**What the task requires:** Exclude the pictures, then repeat the remaining data exactly.

**Data supplied:**
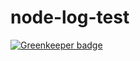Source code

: # node-log-test

[![Greenkeeper badge](https://badges.greenkeeper.io/hughrawlinson/node-log-test.svg)](https://greenkeeper.io/)
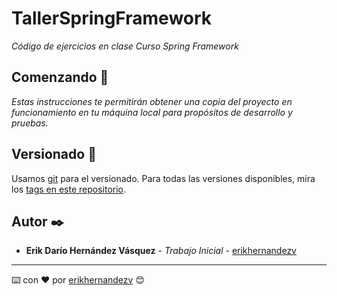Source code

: # TallerSpringFramework
_Código de ejercicios en clase Curso Spring Framework_

## Comenzando 🚀

_Estas instrucciones te permitirán obtener una copia del proyecto en funcionamiento en tu máquina local para propósitos de desarrollo y pruebas._

## Versionado 📌

Usamos [git](https://git-scm.com/) para el versionado. Para todas las versiones disponibles, mira los [tags en este repositorio](https://github.com/erikhernandezv/TallerSpringFramework).

## Autor ✒️

* **Erik Darío Hernández Vásquez** - *Trabajo Inicial* - [erikhernandezv](https://github.com/erikhernandezv)

---
⌨️ con ❤️ por [erikhernandezv](https://github.com/erikhernandezv) 😊
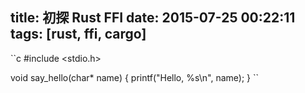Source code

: title: 初探 Rust FFI
date: 2015-07-25 00:22:11
tags: [rust, ffi, cargo]
---

``c
#include <stdio.h>

void say_hello(char* name) {
    printf("Hello, %s\n", name);
}
``
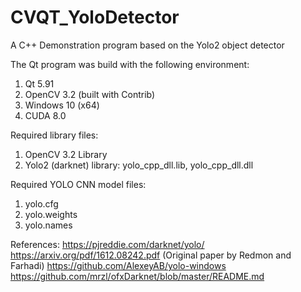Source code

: # CVQT_YoloDetector
A C++ Demonstration program based on the Yolo2 object detector

The Qt program was build with the following environment:
1. Qt 5.91
2. OpenCV 3.2 (built with Contrib)
3. Windows 10 (x64)
4. CUDA 8.0

Required library files:
1. OpenCV 3.2 Library
2. Yolo2 (darknet) library: yolo_cpp_dll.lib, yolo_cpp_dll.dll

Required YOLO CNN model files:
1. yolo.cfg 
2. yolo.weights
3. yolo.names

References:
https://pjreddie.com/darknet/yolo/
https://arxiv.org/pdf/1612.08242.pdf   (Original paper by Redmon and Farhadi)
https://github.com/AlexeyAB/yolo-windows
https://github.com/mrzl/ofxDarknet/blob/master/README.md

**Finished task:**
Source code

: # node-log-test

[![Greenkeeper badge](https://badges.greenkeeper.io/hughrawlinson/node-log-test.svg)](https://greenkeeper.io/)
Source code

: # TallerSpringFramework
_Código de ejercicios en clase Curso Spring Framework_

## Comenzando 🚀

_Estas instrucciones te permitirán obtener una copia del proyecto en funcionamiento en tu máquina local para propósitos de desarrollo y pruebas._

## Versionado 📌

Usamos [git](https://git-scm.com/) para el versionado. Para todas las versiones disponibles, mira los [tags en este repositorio](https://github.com/erikhernandezv/TallerSpringFramework).

## Autor ✒️

* **Erik Darío Hernández Vásquez** - *Trabajo Inicial* - [erikhernandezv](https://github.com/erikhernandezv)

---
⌨️ con ❤️ por [erikhernandezv](https://github.com/erikhernandezv) 😊
Source code

: title: 初探 Rust FFI
date: 2015-07-25 00:22:11
tags: [rust, ffi, cargo]
---

``c
#include <stdio.h>

void say_hello(char* name) {
    printf("Hello, %s\n", name);
}
``
Source code

: # CVQT_YoloDetector
A C++ Demonstration program based on the Yolo2 object detector

The Qt program was build with the following environment:
1. Qt 5.91
2. OpenCV 3.2 (built with Contrib)
3. Windows 10 (x64)
4. CUDA 8.0

Required library files:
1. OpenCV 3.2 Library
2. Yolo2 (darknet) library: yolo_cpp_dll.lib, yolo_cpp_dll.dll

Required YOLO CNN model files:
1. yolo.cfg 
2. yolo.weights
3. yolo.names

References:
https://pjreddie.com/darknet/yolo/
https://arxiv.org/pdf/1612.08242.pdf   (Original paper by Redmon and Farhadi)
https://github.com/AlexeyAB/yolo-windows
https://github.com/mrzl/ofxDarknet/blob/master/README.md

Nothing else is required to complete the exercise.